# sabots...22 cal. bullets in a 30 cal. rifle



## Loke (Sep 7, 2007)

Does any one out there use them? I read about them way back when Remington introduced their Accelerator line of ammo, but haven't heard much about them since. My neighbor told me that her husband designed some, and she has them for sale. If you are interested, send me a PM and I'll get you more info on them.


----------



## wyogoob (Sep 7, 2007)

I tried them back in the 70s in my 30-06 and my 30-30. And I still have a full box "as new" Peters from the mid 70s. Fur prices were high back then so the saboted 30 calibers were a big deal, but only briefly. Gave the outdoor magazine writers something to write about for a couple years. I gave up on them; just couldn't hit anything with them. 

Some states, like Illinois, oulawed them because the projectiles had no identifying rifling marks. (Remember the Kennedy and Martin Luther King assasinations were just a few years before.)

My neighbor has 2,000 or so .30 caliber sabots. So I guess one can still purchase them. He gave me a couple boxes of saboted .308s with 50 grain .22s in them. Haven't shot any yet, no time.

I have never reloaded them; looked tricky to me.


----------



## gunplay (Apr 28, 2008)

I have seen them posted on E Bay. I've talked to guys that get well over 5000 fps with 36 gr Varmint Grenades out of a 300 win and get decent accuracy. It would be fun to see stuff explode with that kind of speed.


----------



## Loke (Sep 7, 2007)

Over 5000 fps? You wouldn't happen to have some data for those loads, would you? If you don't want to publish them, a PM would work nicely.


----------



## wyogoob (Sep 7, 2007)

The 30-06 Accelerators with 55 grain pointed soft point bullets had a muzzle velocity of 4080 fps says my 1977 Remington catalog. Back then it was all about being faster than the .220 Swift.

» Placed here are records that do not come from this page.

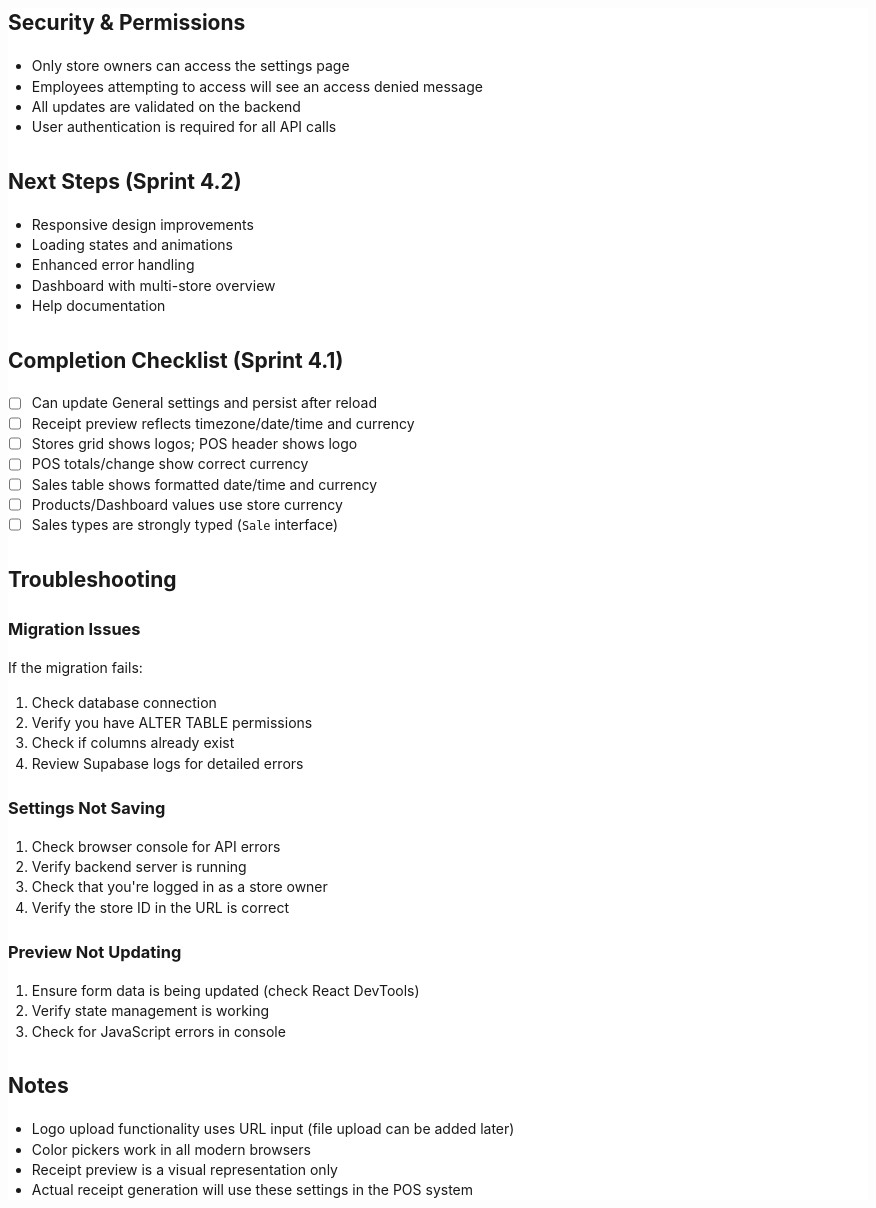 ## Security & Permissions
- Only store owners can access the settings page
- Employees attempting to access will see an access denied message
- All updates are validated on the backend
- User authentication is required for all API calls

## Next Steps (Sprint 4.2)
- Responsive design improvements
- Loading states and animations
- Enhanced error handling
- Dashboard with multi-store overview
- Help documentation

## Completion Checklist (Sprint 4.1)
- [ ] Can update General settings and persist after reload
- [ ] Receipt preview reflects timezone/date/time and currency
- [ ] Stores grid shows logos; POS header shows logo
- [ ] POS totals/change show correct currency
- [ ] Sales table shows formatted date/time and currency
- [ ] Products/Dashboard values use store currency
- [ ] Sales types are strongly typed (`Sale` interface)

## Troubleshooting

### Migration Issues
If the migration fails:
1. Check database connection
2. Verify you have ALTER TABLE permissions
3. Check if columns already exist
4. Review Supabase logs for detailed errors

### Settings Not Saving
1. Check browser console for API errors
2. Verify backend server is running
3. Check that you're logged in as a store owner
4. Verify the store ID in the URL is correct

### Preview Not Updating
1. Ensure form data is being updated (check React DevTools)
2. Verify state management is working
3. Check for JavaScript errors in console

## Notes
- Logo upload functionality uses URL input (file upload can be added later)
- Color pickers work in all modern browsers
- Receipt preview is a visual representation only
- Actual receipt generation will use these settings in the POS system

I still have a full box from 1977 (or so). In 1977 dollars they were expensive; $6.89 a box:


----------



## gunplay (Apr 28, 2008)

Sorry, I don't have the load info. Sometimes I don't want to know what people are doing when it comes to reloading. I have seen guns blow up and it aint purdy.


----------



## marksman (Oct 4, 2007)

http://www.remington.com/products/ammun ... 069*R223R1

the first round is a standard 30-06 then a 30-06 accellerator then a 223.


----------



## buggsz24 (Mar 18, 2008)

With a ballistic coefficient of .197, the target better be close.


----------